=== Section Start ===

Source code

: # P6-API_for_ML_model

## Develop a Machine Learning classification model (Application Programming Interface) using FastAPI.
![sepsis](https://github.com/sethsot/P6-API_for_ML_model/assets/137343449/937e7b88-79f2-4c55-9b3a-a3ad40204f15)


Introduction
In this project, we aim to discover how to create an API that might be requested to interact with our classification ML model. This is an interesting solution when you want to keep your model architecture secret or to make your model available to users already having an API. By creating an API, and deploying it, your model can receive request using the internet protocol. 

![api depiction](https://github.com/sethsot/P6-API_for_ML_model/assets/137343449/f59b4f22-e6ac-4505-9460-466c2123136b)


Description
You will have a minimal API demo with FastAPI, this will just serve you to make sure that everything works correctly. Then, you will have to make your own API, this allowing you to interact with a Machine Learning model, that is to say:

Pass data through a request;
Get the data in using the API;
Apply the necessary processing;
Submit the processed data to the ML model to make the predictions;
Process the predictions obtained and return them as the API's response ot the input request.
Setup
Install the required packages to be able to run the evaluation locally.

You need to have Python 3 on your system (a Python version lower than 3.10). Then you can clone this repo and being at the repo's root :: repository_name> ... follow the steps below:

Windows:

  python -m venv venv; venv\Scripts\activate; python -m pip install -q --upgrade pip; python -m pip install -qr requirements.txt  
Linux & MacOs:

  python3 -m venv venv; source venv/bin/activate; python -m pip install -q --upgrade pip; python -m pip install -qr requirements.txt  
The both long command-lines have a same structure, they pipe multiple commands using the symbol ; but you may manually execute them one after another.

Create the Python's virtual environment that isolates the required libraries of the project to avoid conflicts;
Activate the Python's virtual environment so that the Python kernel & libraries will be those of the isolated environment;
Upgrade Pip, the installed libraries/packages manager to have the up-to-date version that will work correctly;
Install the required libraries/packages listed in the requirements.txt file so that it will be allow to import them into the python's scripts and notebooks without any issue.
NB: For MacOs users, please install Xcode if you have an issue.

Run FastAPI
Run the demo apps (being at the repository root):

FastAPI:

=== Section End ===

Please restate only the opening stretch of the records above: every line from the first through the one containing "In this project, we", exactly as written.

Source code

: # P6-API_for_ML_model

## Develop a Machine Learning classification model (Application Programming Interface) using FastAPI.
![sepsis](https://github.com/sethsot/P6-API_for_ML_model/assets/137343449/937e7b88-79f2-4c55-9b3a-a3ad40204f15)


Introduction
In this project, we aim to discover how to create an API that might be requested to interact with our classification ML model. This is an interesting solution when you want to keep your model architecture secret or to make your model available to users already having an API. By creating an API, and deploying it, your model can receive request using the internet protocol. 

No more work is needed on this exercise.